- ACTION ITEM
Pick every line out of the entries below that holds the string "amplifier", and report them.
***** RECORDED DATA
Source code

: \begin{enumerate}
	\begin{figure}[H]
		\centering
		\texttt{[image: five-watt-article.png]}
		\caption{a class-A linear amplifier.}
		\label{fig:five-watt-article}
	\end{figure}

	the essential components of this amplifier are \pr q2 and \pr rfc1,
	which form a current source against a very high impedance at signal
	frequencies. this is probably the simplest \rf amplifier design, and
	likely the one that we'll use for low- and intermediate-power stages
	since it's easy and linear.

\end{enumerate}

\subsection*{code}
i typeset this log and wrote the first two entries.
**********
***** RECORDED DATA
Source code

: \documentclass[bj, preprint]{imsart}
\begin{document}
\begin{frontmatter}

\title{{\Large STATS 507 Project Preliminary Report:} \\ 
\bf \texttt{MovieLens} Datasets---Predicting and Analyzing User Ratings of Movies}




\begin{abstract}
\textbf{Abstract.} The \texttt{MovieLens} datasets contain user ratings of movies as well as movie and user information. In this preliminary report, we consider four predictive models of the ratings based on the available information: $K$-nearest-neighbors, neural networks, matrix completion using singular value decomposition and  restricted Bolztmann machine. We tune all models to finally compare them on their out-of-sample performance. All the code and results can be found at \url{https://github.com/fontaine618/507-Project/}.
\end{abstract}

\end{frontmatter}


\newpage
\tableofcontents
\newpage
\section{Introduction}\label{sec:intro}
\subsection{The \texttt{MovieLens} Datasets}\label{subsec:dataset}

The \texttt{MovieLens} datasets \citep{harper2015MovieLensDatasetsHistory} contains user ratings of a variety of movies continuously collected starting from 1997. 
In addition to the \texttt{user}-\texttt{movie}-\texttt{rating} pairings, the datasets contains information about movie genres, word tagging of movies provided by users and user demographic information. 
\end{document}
**********
***** RECORDED DATA
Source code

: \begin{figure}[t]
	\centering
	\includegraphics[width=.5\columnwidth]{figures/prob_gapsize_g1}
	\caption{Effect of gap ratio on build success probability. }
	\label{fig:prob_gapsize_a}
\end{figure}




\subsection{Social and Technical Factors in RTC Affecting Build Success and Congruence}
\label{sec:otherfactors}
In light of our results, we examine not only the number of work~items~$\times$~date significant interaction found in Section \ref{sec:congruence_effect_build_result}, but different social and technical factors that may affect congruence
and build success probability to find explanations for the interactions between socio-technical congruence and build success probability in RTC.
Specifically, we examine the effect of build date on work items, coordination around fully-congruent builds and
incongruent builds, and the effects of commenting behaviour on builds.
**********
- ANSWER BOX
		\caption{a class-A linear amplifier.}
	the essential components of this amplifier are \pr q2 and \pr rfc1,
	frequencies. this is probably the simplest \rf amplifier design, and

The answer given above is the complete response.